## WHAT NEEDS TO BE DONE:
Go over the entries and report the lines where the word "PagingSystem" occurs.
BEGIN
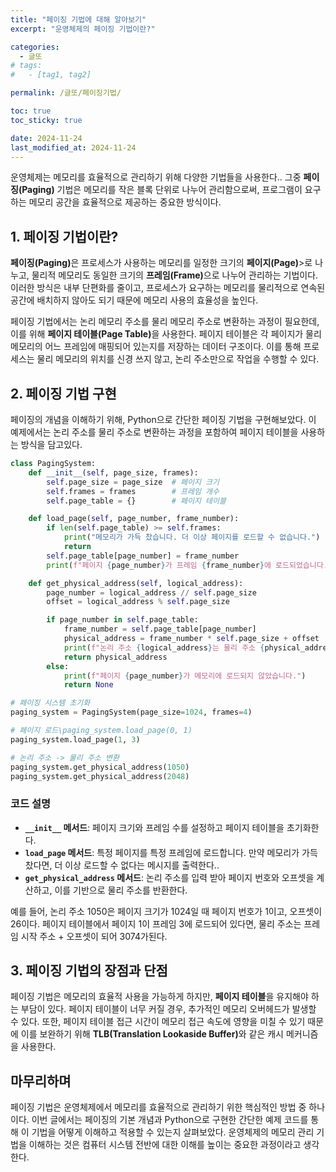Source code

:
 ```yaml
---
title: "페이징 기법에 대해 알아보기"
excerpt: "운영체제의 페이징 기법이란?"

categories:
  - 글또
# tags:
#   - [tag1, tag2]

permalink: /글또/페이징기법/

toc: true
toc_sticky: true

date: 2024-11-24
last_modified_at: 2024-11-24
---
```


운영체제는 메모리를 효율적으로 관리하기 위해 다양한 기법들을 사용한다.. 그중 **페이징(Paging)** 기법은 메모리를 작은 블록 단위로 나누어 관리함으로써, 프로그램이 요구하는 메모리 공간을 효율적으로 제공하는 중요한 방식이다. 

## 1. 페이징 기법이란?

<b>페이징(Paging)</b>은 프로세스가 사용하는 메모리를 일정한 크기의 <b>페이지(Page)</b>>로 나누고, 물리적 메모리도 동일한 크기의 <b>프레임(Frame)</b>으로 나누어 관리하는 기법이다. 이러한 방식은 내부 단편화를 줄이고, 프로세스가 요구하는 메모리를 물리적으로 연속된 공간에 배치하지 않아도 되기 때문에 메모리 사용의 효율성을 높인다.

페이징 기법에서는 논리 메모리 주소를 물리 메모리 주소로 변환하는 과정이 필요한데, 이를 위해 <b>페이지 테이블(Page Table)</b>을 사용한다. 페이지 테이블은 각 페이지가 물리 메모리의 어느 프레임에 매핑되어 있는지를 저장하는 데이터 구조이다. 이를 통해 프로세스는 물리 메모리의 위치를 신경 쓰지 않고, 논리 주소만으로 작업을 수행할 수 있다.

## 2. 페이징 기법 구현

페이징의 개념을 이해하기 위해, Python으로 간단한 페이징 기법을 구현해보았다. 이 예제에서는 논리 주소를 물리 주소로 변환하는 과정을 포함하여 페이지 테이블을 사용하는 방식을 담고있다.

```python
class PagingSystem:
    def __init__(self, page_size, frames):
        self.page_size = page_size  # 페이지 크기
        self.frames = frames        # 프레임 개수
        self.page_table = {}        # 페이지 테이블

    def load_page(self, page_number, frame_number):
        if len(self.page_table) >= self.frames:
            print("메모리가 가득 찼습니다. 더 이상 페이지를 로드할 수 없습니다.")
            return
        self.page_table[page_number] = frame_number
        print(f"페이지 {page_number}가 프레임 {frame_number}에 로드되었습니다.")

    def get_physical_address(self, logical_address):
        page_number = logical_address // self.page_size
        offset = logical_address % self.page_size

        if page_number in self.page_table:
            frame_number = self.page_table[page_number]
            physical_address = frame_number * self.page_size + offset
            print(f"논리 주소 {logical_address}는 물리 주소 {physical_address}로 변환됩니다.")
            return physical_address
        else:
            print(f"페이지 {page_number}가 메모리에 로드되지 않았습니다.")
            return None

# 페이징 시스템 초기화
paging_system = PagingSystem(page_size=1024, frames=4)

# 페이지 로드\paging_system.load_page(0, 1)
paging_system.load_page(1, 3)

# 논리 주소 -> 물리 주소 변환
paging_system.get_physical_address(1050)
paging_system.get_physical_address(2048)
```

### 코드 설명
- **`__init__` 메서드**: 페이지 크기와 프레임 수를 설정하고 페이지 테이블을 초기화한다.
- **`load_page` 메서드**: 특정 페이지를 특정 프레임에 로드합니다. 만약 메모리가 가득 찼다면, 더 이상 로드할 수 없다는 메시지를 출력한다..
- **`get_physical_address` 메서드**: 논리 주소를 입력 받아 페이지 번호와 오프셋을 계산하고, 이를 기반으로 물리 주소를 반환한다.

예를 들어, 논리 주소 1050은 페이지 크기가 1024일 때 페이지 번호가 1이고, 오프셋이 26이다. 페이지 테이블에서 페이지 1이 프레임 3에 로드되어 있다면, 물리 주소는 프레임 시작 주소 + 오프셋이 되어 3074가된다.

## 3. 페이징 기법의 장점과 단점

페이징 기법은 메모리의 효율적 사용을 가능하게 하지만, **페이지 테이블**을 유지해야 하는 부담이 있다. 페이지 테이블이 너무 커질 경우, 추가적인 메모리 오버헤드가 발생할 수 있다. 또한, 페이지 테이블 접근 시간이 메모리 접근 속도에 영향을 미칠 수 있기 때문에 이를 보완하기 위해 <b>TLB(Translation Lookaside Buffer)</b>와 같은 캐시 메커니즘을 사용한다.

## 마무리하며

페이징 기법은 운영체제에서 메모리를 효율적으로 관리하기 위한 핵심적인 방법 중 하나이다. 이번 글에서는 페이징의 기본 개념과 Python으로 구현한 간단한 예제 코드를 통해 이 기법을 어떻게 이해하고 적용할 수 있는지 살펴보았다. 운영체제의 메모리 관리 기법을 이해하는 것은 컴퓨터 시스템 전반에 대한 이해를 높이는 중요한 과정이라고 생각한다.


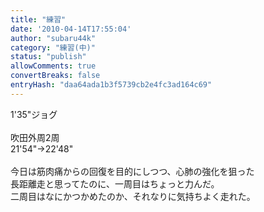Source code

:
 ```yaml
---
title: "練習"
date: '2010-04-14T17:55:04'
author: "subaru44k"
category: "練習(中)"
status: "publish"
allowComments: true
convertBreaks: false
entryHash: "daa64ada1b3f5739cb2e4fc3ad164c69"
---
```

1'35"ジョグ<br>
<br>
吹田外周2周<br>
21'54"→22'48"<br>
<br>
今日は筋肉痛からの回復を目的にしつつ、心肺の強化を狙った<br>
長距離走と思ってたのに、一周目はちょっと力んだ。<br>
二周目はなにかつかめたのか、それなりに気持ちよく走れた。
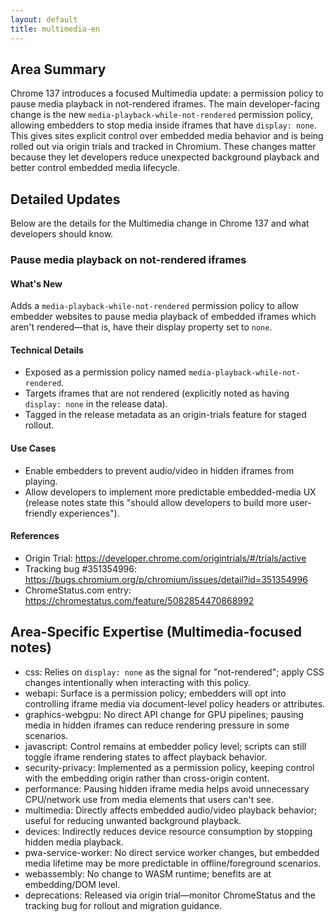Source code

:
 ```yaml
---
layout: default
title: multimedia-en
---
```


## Area Summary

Chrome 137 introduces a focused Multimedia update: a permission policy to pause media playback in not-rendered iframes. The main developer-facing change is the new `media-playback-while-not-rendered` permission policy, allowing embedders to stop media inside iframes that have `display: none`. This gives sites explicit control over embedded media behavior and is being rolled out via origin trials and tracked in Chromium. These changes matter because they let developers reduce unexpected background playback and better control embedded media lifecycle.

## Detailed Updates

Below are the details for the Multimedia change in Chrome 137 and what developers should know.

### Pause media playback on not-rendered iframes

#### What's New
Adds a `media-playback-while-not-rendered` permission policy to allow embedder websites to pause media playback of embedded iframes which aren't rendered—that is, have their display property set to `none`. 

#### Technical Details
- Exposed as a permission policy named `media-playback-while-not-rendered`.
- Targets iframes that are not rendered (explicitly noted as having `display: none` in the release data).
- Tagged in the release metadata as an origin-trials feature for staged rollout.

#### Use Cases
- Enable embedders to prevent audio/video in hidden iframes from playing.
- Allow developers to implement more predictable embedded-media UX (release notes state this "should allow developers to build more user-friendly experiences").

#### References
- Origin Trial: https://developer.chrome.com/origintrials/#/trials/active
- Tracking bug #351354996: https://bugs.chromium.org/p/chromium/issues/detail?id=351354996
- ChromeStatus.com entry: https://chromestatus.com/feature/5082854470868992

## Area-Specific Expertise (Multimedia-focused notes)

- css: Relies on `display: none` as the signal for "not-rendered"; apply CSS changes intentionally when interacting with this policy.
- webapi: Surface is a permission policy; embedders will opt into controlling iframe media via document-level policy headers or attributes.
- graphics-webgpu: No direct API change for GPU pipelines; pausing media in hidden iframes can reduce rendering pressure in some scenarios.
- javascript: Control remains at embedder policy level; scripts can still toggle iframe rendering states to affect playback behavior.
- security-privacy: Implemented as a permission policy, keeping control with the embedding origin rather than cross-origin content.
- performance: Pausing hidden iframe media helps avoid unnecessary CPU/network use from media elements that users can't see.
- multimedia: Directly affects embedded audio/video playback behavior; useful for reducing unwanted background playback.
- devices: Indirectly reduces device resource consumption by stopping hidden media playback.
- pwa-service-worker: No direct service worker changes, but embedded media lifetime may be more predictable in offline/foreground scenarios.
- webassembly: No change to WASM runtime; benefits are at embedding/DOM level.
- deprecations: Released via origin trial—monitor ChromeStatus and the tracking bug for rollout and migration guidance.
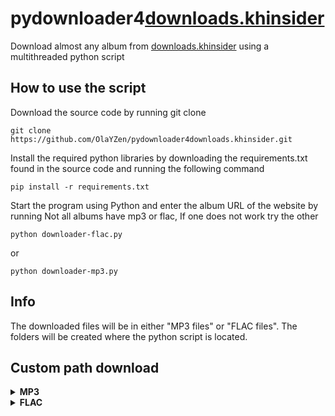 # pydownloader4[downloads.khinsider](https://downloads.khinsider.com/)
Download almost any album from [downloads.khinsider](https://downloads.khinsider.com/) using a multithreaded python script

## How to use the script

Download the source code by running git clone
```
git clone https://github.com/OlaYZen/pydownloader4downloads.khinsider.git
```

Install the required python libraries by downloading the requirements.txt found in the source code and running the following command
```
pip install -r requirements.txt
```
Start the program using Python and enter the album URL of the website by running
Not all albums have mp3 or flac, If one does not work try the other

```
python downloader-flac.py
```
or 
```
python downloader-mp3.py
```

## Info
The downloaded files will be in either "MP3 files" or "FLAC files". The folders will be created where the python script is located.


## Custom path download

<details>
 <summary><b>MP3</b></summary>

### Windows
Replace "album_directory = os.path.join('MP3 files', sanitized_album_name)" with
```
base_directory = 'C:\\your\\custom\\path'
album_directory = os.path.join(base_directory, 'MP3 files', sanitized_album_name)
```
### Linux
Replace "album_directory = os.path.join('MP3 files', sanitized_album_name)" with
```
base_directory = '/your/custom/path'
album_directory = os.path.join(base_directory, 'MP3 files', sanitized_album_name)
```
</details>
<details>
 <summary><b>FLAC</b></summary>

### Windows
Replace "album_directory = os.path.join('FLAC files', sanitized_album_name)" with
```
base_directory = 'C:\\your\\custom\\path'
album_directory = os.path.join(base_directory, 'FLAC files', sanitized_album_name)
```
### Linux
Replace "album_directory = os.path.join('FLAC files', sanitized_album_name)" with
```
base_directory = '/your/custom/path'
album_directory = os.path.join(base_directory, 'FLAC files', sanitized_album_name)
```
</details>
END
## TASK RESPONSE:
class PagingSystem:
paging_system = PagingSystem(page_size=1024, frames=4)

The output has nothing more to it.